ACTIVITY >> Looking at the data below, how many lines include the word "request"? Respond with the number only.

[Stored data]

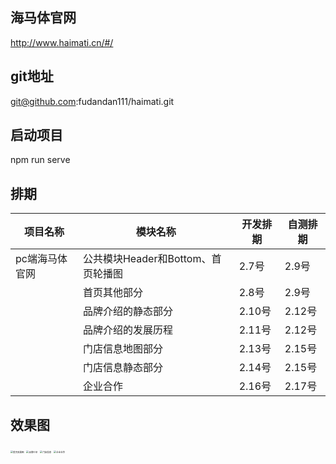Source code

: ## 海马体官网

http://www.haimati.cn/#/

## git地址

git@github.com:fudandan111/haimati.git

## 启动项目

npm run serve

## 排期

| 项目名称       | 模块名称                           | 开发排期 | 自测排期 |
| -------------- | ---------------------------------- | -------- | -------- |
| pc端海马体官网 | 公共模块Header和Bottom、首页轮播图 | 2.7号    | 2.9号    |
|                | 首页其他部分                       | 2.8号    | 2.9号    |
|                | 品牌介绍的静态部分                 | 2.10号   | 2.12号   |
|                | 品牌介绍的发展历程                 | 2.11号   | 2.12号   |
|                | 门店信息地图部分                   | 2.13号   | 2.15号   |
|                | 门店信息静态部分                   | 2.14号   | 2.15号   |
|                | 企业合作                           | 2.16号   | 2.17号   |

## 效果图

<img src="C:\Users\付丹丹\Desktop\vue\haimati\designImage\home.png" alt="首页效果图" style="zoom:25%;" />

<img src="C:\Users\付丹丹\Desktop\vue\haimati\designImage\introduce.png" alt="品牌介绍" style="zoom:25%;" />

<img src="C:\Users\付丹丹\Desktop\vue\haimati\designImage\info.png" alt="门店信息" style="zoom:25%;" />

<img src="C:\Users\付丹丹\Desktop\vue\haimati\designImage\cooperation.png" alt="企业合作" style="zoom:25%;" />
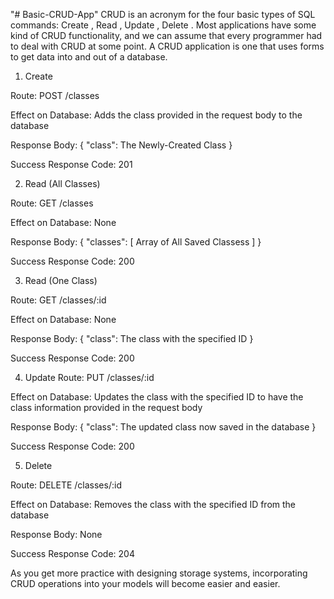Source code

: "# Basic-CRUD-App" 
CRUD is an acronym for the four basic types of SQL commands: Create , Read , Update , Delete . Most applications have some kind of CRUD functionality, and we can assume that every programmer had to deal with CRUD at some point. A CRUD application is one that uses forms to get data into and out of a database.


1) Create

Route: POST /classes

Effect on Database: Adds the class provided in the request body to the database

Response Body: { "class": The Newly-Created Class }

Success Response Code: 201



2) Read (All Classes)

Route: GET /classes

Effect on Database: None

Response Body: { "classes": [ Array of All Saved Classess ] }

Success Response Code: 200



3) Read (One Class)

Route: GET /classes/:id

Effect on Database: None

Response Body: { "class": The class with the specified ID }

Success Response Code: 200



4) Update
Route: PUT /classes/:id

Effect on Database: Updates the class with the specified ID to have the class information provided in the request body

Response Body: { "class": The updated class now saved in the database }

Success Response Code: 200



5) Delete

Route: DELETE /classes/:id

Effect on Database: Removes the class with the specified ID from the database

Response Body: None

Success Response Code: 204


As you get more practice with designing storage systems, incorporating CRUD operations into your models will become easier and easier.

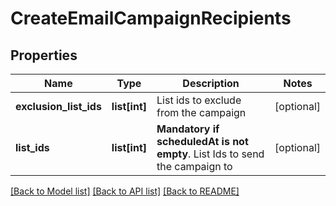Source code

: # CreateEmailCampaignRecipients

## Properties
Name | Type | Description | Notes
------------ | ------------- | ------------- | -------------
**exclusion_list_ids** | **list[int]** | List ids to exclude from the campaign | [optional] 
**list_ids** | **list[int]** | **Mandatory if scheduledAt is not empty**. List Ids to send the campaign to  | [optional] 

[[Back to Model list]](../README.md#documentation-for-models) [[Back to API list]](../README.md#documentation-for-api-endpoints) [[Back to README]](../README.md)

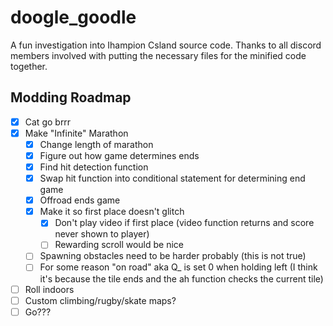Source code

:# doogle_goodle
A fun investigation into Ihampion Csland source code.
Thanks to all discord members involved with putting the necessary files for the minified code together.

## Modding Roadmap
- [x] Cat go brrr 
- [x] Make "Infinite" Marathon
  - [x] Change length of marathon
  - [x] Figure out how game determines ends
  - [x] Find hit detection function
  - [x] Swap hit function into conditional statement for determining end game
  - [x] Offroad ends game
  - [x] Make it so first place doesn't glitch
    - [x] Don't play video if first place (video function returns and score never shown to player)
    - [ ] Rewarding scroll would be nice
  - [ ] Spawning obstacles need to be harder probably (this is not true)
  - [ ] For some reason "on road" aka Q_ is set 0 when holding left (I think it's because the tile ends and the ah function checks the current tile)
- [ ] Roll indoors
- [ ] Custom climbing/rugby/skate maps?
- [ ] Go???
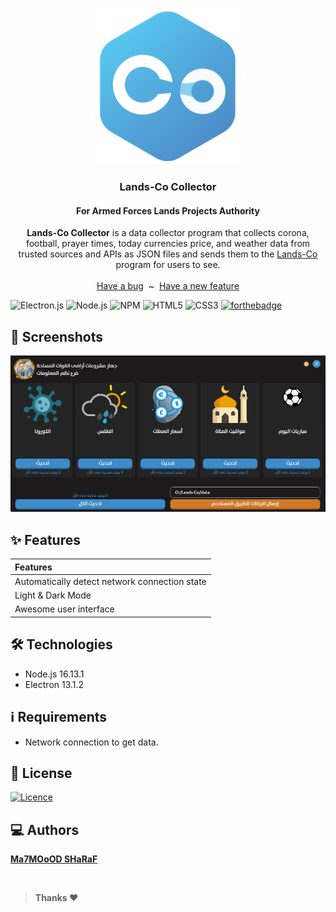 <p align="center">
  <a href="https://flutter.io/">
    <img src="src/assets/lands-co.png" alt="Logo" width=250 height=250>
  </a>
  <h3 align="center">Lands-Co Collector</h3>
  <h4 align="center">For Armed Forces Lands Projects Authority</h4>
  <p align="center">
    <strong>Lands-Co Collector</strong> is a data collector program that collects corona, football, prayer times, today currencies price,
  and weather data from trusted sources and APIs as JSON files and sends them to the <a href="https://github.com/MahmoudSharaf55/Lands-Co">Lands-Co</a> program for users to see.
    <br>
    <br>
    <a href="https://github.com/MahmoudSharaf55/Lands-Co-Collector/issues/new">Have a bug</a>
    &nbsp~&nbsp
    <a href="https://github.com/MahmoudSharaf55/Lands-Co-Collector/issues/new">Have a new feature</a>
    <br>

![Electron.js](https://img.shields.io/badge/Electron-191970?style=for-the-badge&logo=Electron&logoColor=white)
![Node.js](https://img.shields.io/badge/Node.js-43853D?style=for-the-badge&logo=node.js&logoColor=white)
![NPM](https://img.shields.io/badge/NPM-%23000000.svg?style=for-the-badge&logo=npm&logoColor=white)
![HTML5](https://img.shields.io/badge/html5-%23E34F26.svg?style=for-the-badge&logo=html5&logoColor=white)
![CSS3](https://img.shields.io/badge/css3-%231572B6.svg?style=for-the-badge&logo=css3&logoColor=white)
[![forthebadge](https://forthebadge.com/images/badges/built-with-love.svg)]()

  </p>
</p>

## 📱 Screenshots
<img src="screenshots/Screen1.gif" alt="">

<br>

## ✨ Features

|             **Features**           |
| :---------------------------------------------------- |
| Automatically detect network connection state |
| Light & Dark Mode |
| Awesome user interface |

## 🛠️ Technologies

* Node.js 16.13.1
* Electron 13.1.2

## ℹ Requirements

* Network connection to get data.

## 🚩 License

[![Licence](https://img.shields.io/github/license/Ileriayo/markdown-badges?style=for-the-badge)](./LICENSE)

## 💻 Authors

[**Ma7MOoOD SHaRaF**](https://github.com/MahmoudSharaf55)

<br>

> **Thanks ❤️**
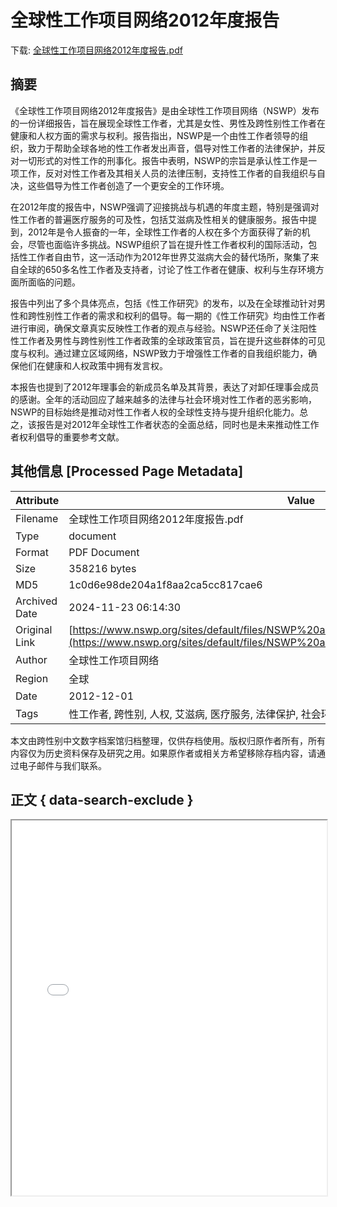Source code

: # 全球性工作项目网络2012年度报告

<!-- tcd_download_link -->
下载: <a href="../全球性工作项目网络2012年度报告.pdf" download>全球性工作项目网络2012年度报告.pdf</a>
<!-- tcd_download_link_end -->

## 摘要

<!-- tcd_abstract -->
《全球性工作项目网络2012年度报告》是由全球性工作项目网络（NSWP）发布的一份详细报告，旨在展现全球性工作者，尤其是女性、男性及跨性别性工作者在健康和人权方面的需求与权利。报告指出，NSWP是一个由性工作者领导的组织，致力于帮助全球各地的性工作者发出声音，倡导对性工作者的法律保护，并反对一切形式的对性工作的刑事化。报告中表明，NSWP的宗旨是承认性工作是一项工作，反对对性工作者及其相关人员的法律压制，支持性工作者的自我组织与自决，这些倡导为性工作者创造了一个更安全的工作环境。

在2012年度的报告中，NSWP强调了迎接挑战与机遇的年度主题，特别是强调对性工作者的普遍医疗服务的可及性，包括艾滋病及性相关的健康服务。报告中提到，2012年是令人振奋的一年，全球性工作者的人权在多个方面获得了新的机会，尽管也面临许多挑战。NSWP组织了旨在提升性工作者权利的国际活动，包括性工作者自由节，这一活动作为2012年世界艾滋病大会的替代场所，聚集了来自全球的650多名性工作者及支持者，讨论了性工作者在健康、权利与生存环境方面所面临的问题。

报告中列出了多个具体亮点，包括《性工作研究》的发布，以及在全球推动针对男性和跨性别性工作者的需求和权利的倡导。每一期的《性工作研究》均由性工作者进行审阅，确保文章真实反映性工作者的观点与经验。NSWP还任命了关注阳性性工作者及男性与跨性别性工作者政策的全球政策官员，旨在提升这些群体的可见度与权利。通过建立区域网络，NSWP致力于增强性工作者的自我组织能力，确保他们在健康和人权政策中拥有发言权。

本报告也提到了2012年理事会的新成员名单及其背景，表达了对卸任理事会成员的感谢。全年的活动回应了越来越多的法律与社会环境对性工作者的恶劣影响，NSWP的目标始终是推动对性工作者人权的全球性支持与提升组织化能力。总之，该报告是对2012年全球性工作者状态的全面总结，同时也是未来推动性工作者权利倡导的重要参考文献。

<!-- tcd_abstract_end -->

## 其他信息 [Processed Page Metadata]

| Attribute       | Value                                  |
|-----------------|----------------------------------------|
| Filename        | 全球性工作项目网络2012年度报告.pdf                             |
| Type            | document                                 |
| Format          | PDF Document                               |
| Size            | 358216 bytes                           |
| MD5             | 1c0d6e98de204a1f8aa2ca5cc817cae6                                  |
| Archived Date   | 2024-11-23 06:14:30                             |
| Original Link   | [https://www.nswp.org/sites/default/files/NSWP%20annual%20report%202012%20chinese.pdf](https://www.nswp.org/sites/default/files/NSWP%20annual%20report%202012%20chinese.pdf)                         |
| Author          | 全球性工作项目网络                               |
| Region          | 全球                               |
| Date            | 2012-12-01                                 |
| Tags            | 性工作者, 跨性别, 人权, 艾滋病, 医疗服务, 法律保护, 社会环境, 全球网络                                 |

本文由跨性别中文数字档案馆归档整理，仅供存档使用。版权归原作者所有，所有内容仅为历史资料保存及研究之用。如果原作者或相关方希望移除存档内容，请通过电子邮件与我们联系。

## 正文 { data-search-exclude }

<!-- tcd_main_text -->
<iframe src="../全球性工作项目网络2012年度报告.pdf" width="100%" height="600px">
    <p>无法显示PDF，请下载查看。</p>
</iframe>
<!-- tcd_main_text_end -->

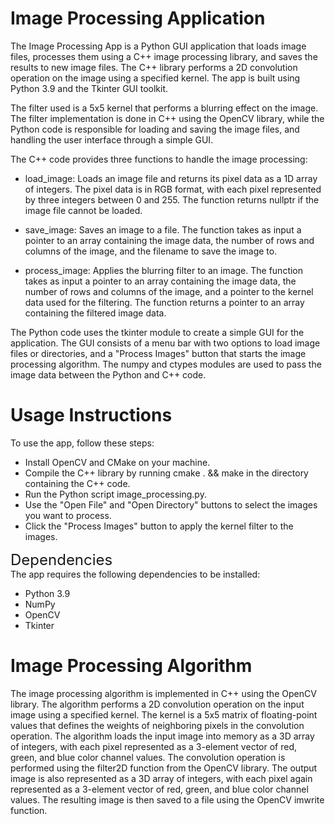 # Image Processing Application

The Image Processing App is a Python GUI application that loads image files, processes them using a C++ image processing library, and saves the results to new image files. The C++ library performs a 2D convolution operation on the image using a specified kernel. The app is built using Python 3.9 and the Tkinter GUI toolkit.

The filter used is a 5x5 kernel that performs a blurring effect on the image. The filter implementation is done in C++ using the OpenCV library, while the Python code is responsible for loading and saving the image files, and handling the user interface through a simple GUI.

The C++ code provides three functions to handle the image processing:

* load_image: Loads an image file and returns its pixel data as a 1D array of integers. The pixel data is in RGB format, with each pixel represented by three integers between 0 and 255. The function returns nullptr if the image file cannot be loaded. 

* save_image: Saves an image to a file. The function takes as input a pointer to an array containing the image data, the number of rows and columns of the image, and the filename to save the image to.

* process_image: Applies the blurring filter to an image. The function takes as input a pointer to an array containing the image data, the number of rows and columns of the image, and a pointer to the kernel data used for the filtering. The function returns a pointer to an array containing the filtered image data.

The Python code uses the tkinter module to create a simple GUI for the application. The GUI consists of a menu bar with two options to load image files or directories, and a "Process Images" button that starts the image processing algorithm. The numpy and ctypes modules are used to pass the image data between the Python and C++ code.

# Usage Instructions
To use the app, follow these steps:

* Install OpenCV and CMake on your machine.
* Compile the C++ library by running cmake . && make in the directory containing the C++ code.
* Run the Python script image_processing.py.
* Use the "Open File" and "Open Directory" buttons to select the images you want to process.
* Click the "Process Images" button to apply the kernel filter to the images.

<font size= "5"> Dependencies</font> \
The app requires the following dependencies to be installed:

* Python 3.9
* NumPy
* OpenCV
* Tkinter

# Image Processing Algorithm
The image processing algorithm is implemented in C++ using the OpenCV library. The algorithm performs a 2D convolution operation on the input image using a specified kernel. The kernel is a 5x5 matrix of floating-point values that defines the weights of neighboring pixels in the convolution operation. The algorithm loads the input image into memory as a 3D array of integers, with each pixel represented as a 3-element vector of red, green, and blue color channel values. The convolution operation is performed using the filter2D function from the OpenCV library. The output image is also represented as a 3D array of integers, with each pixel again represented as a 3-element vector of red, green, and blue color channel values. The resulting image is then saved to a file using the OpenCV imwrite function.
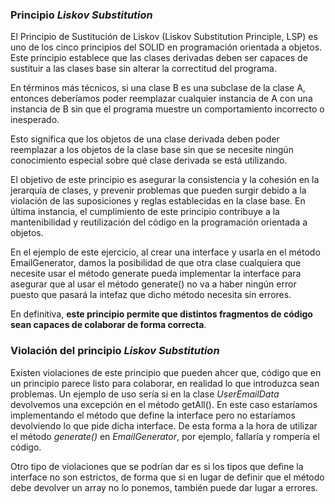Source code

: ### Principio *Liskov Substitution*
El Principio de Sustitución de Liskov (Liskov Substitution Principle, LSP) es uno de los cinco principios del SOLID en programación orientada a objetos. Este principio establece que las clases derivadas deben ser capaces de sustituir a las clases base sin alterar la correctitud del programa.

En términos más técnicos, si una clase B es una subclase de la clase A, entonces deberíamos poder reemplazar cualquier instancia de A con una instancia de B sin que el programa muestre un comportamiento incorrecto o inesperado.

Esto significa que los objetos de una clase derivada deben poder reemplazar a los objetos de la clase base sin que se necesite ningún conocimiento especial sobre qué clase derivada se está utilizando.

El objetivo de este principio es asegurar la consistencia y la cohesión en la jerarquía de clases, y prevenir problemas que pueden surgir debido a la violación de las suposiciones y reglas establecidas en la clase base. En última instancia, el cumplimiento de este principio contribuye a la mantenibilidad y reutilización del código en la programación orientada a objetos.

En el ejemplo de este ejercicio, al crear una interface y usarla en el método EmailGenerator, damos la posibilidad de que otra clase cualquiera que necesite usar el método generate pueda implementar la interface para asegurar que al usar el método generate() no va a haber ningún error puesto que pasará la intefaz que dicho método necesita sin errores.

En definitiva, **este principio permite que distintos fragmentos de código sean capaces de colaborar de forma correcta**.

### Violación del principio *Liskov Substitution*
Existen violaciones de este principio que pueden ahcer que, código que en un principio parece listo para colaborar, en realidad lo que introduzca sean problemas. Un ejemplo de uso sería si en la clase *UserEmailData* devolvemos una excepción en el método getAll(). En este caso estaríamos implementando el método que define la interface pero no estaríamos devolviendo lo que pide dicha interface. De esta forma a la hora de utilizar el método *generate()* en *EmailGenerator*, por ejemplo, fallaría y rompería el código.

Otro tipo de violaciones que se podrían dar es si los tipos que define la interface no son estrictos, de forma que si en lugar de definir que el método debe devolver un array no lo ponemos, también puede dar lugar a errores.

EXPECTED ANSWER >> 2